» **YOUR ASSIGNMENT**: Find each line below that includes "squares", then copy it.

(Saved data entries)

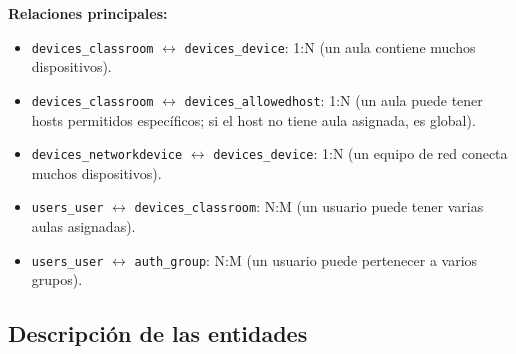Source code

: \documentclass[12pt, a4paper, twoside]{article}
\begin{document}
\textbf{Relaciones principales:}
\begin{itemize}
  \item \texttt{devices\_classroom} $\longleftrightarrow$ \texttt{devices\_device}: 1:N (un aula contiene muchos dispositivos).
  \item \texttt{devices\_classroom} $\longleftrightarrow$ \texttt{devices\_allowedhost}: 1:N (un aula puede tener hosts permitidos específicos; si el host no tiene aula asignada, es global).
  \item \texttt{devices\_networkdevice} $\longleftrightarrow$ \texttt{devices\_device}: 1:N (un equipo de red conecta muchos dispositivos).
  \item \texttt{users\_user} $\longleftrightarrow$ \texttt{devices\_classroom}: N:M (un usuario puede tener varias aulas asignadas).
  \item \texttt{users\_user} $\longleftrightarrow$ \texttt{auth\_group}: N:M (un usuario puede pertenecer a varios grupos).
\end{itemize}

\subsection{Descripción de las entidades}
\end{document}
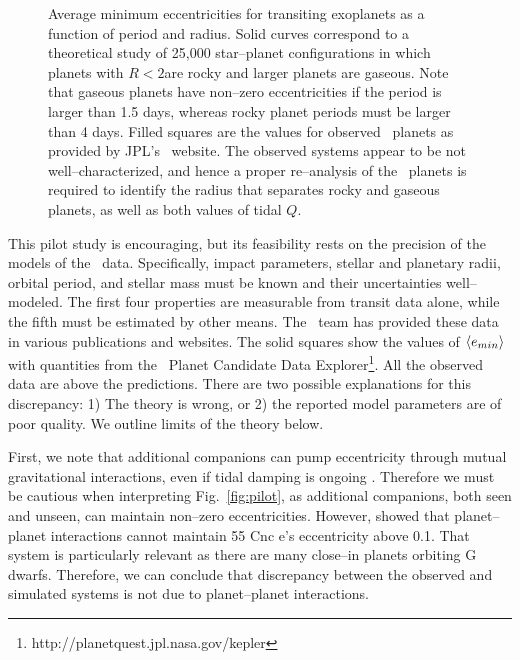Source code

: \begin{figure}[h]
\centering
\begin{minipage}{2.7in}
\end{minipage}
\begin{minipage}{2.7in}
\caption{\label{fig:emin}Average minimum eccentricities for transiting
  exoplanets as a function of period and radius.  Solid curves
  correspond to a theoretical study of 25,000 star--planet
  configurations in which planets with $R < 2$\rearth are rocky and
  larger planets are gaseous.  Note that gaseous planets have
  non--zero eccentricities if the period is larger than 1.5 days,
  whereas rocky planet periods must be larger than 4 days.  Filled
  squares are the values for observed \kepler~planets as provided by
  JPL's \kepler~website.  The observed systems appear to be not
  well--characterized, and hence a proper re--analysis of the
  \kepler~planets is required to identify the radius that separates
  rocky and gaseous planets, as well as both values of tidal $Q$.}
\end{minipage}
\end{figure}

This pilot study is encouraging, but its feasibility rests on the
precision of the models of the \kepler~data.  Specifically, impact
parameters, stellar and planetary radii, orbital period, and stellar
mass must be known and their uncertainties well--modeled.  The first
four properties are measurable from transit data alone, while the
fifth must be estimated by other means.  The \kepler~team has provided
these data in various publications and websites.  The solid squares
show the values of $\left< e_{min} \right>$ with quantities from the
\kepler~Planet Candidate Data
Explorer\footnote{http://planetquest.jpl.nasa.gov/kepler}.  All the
observed data are above the predictions. There are two possible
explanations for this discrepancy: 1) The theory is wrong, or 2) the
reported model parameters are of poor quality.  We outline limits of
the theory below.

\medskip
{\centerline{}}
\smallskip

First, we note that additional companions can pump eccentricity
through mutual gravitational interactions, even if tidal damping is
ongoing \citep{vanLaerhovenGreenberg13,Bolmont13}.  Therefore we must
be cautious when interpreting Fig.~\ref{fig:pilot}, as additional
companions, both seen and unseen, can maintain non--zero
eccentricities.  However, \cite{Bolmont13} showed that planet--planet
interactions cannot maintain 55 Cnc e's eccentricity above 0.1.  That
system is particularly relevant as there are many close--in planets
orbiting G dwarfs.  Therefore, we can conclude that discrepancy
between the observed and simulated systems is not due to
planet--planet interactions.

» **RESPONSE TO THE EXERCISE**:
  squares are the values for observed \kepler~planets as provided by
these data in various publications and websites.  The solid squares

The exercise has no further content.